Kerozen :: 2001 :: buy this record
The two brothers / emcees, Hi-Tekk and Nikkfurie, can ridicule "plain" French rap easily, all the more so as they share the same roots. As the title of the album suggests it, the themes that will be treated (usual problems, life in the hood, blunts, alcohol (when you’re driving), their Moroccan roots) are not so far from those we hear in everyday rap. But these two guys carry them away, transfigure them, magnify them, through daring metaphors full of trivial references and involved discourse. It seems that whatever they say, they just say it better. All of their lyrics are written in the same kind, often quite obscure when you hear them for the first time, but luckily transcribed in the leaflet. Unleashed, Hi-Tekk and Nikkfurie declaim their pamphlets keeping their words away from sound militancy, and preach their sermons devoid of base aspects of conscious hip-hop. Moreover each of them uses his own system of reference : science fictional for Hi-Tekk and a more prosaic style for Nikkfurie; they also take advantage of their cutting flows they obviously grinded on the stage : the former has a grave and doom-laden voice, whereas the latter has a higher and sharper register; to cut a long story short, they are perfectly complementary.

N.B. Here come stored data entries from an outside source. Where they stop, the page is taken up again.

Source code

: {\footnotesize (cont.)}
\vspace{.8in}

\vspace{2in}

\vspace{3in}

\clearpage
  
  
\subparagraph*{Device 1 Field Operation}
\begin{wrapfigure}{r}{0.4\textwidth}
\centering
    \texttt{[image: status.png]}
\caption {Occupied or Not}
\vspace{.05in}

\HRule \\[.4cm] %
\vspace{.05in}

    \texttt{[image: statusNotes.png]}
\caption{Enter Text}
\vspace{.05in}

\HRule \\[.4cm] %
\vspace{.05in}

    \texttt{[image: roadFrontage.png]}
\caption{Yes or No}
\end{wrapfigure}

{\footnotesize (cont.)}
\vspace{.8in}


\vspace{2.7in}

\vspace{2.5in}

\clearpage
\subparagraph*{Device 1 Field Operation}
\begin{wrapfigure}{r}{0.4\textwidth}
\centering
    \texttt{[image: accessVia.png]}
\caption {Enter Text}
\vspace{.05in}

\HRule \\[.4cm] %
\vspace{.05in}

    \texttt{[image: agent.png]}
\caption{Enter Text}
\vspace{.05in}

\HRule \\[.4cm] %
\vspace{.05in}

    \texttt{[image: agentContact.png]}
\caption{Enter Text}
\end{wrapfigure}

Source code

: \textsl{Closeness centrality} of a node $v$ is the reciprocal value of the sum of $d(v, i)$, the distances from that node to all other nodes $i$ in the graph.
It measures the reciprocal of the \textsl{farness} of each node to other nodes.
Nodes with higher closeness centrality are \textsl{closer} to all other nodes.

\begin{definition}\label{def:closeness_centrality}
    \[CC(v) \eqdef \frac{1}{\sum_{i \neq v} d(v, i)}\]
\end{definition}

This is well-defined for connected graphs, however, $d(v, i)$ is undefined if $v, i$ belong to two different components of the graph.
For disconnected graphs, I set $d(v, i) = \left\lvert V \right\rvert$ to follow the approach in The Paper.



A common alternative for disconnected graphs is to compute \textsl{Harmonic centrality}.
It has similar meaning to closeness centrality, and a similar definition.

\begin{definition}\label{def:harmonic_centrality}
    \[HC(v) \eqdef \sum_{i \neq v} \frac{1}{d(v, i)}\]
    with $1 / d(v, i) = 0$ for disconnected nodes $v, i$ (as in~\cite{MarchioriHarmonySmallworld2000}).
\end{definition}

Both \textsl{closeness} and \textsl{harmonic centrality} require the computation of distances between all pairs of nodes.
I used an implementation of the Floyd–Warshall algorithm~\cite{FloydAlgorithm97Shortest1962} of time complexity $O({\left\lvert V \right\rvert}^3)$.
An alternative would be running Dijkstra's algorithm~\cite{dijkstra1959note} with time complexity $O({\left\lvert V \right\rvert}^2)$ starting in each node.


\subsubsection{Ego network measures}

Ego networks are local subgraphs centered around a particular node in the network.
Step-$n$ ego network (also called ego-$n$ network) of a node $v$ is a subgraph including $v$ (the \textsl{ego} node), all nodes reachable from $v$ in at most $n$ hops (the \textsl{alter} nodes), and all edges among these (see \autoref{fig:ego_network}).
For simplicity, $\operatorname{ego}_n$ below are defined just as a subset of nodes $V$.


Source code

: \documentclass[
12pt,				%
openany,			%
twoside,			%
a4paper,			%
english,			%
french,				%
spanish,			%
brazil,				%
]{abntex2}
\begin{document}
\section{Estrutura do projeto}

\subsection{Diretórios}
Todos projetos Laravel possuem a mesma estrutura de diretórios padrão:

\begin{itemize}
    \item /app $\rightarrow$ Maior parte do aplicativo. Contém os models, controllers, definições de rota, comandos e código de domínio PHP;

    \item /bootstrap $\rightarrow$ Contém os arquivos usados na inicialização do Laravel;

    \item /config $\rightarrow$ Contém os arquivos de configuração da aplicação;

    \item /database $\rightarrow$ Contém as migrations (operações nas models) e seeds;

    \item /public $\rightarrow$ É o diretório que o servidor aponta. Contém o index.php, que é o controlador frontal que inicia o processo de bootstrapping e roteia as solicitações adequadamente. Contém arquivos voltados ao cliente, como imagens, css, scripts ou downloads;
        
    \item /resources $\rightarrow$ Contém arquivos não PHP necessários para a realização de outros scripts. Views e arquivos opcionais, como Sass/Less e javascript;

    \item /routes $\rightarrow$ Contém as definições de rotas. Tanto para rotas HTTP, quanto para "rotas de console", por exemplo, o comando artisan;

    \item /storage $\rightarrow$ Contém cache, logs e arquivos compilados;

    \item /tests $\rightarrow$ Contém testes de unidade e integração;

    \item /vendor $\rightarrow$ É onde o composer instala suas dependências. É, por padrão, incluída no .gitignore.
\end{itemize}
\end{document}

And the same goes for the music : Nikkfurie produces when DJ Fab does the cuts and the result is an ample and ambitious sound, largely electronic, as the marvellous "Les Rues Electriques" foretold it. Miles away from the usual "I’m doing the beats Premo does on this guy’s mixtape" or the "I sampled Mozart" habit which 135 out of 136 French beatmakers enjoy having. Million miles away. Each track in Asphalte Hurlante is like a futuristic gothic cathedral : highly detailed, complex as well as evident, both wonderful and disturbing. Even "Les Rues Electriques" is ill-treated, mixed, built up and down then down and up in its upsetting sequel : "Toujours Electriques".
Nevertheless, La Caution allow themselves a few digressions, without which the album would quickly become exhausting. A little sweetness is added to the meal, with Taïro’s attractive and ear-catching chant on "Changer d’air". They also bring their mates Les Cautionneurs (Profecy, Izno, Saphir, 16s64) on the efficient "Entre l’index et l’annulaire". However it happens the missiles miss. The album doesn’t reach full speed on each track, once the hits at the beginning are over. Sometimes too thirsty, our three men stumble over their rocky ambition. On Culminant for example, as the name announces it (Culminating), should be the climax of the album, but there’s something missing. Happily enough, Asphalte Hurlante comes to its end with "Comment on t’voit", one of the best tracks (with "Aquaplanning") followed by a great instrumental track.
Perfect albums don’t exist; even the most critically acclaimed classics aren’t perfect. And Asphalte Hurlante isn’t either. But it doesn’t avoid its destiny : being the greatest French hip-hop event of 2001, unbelievably (nearly unexpectedly) bridging the gap between the ultra-conservative French scene and the lovers of unidentified sound objects. Both the achievement of rap from the streets and the foreword to a new era of French Hip-hop.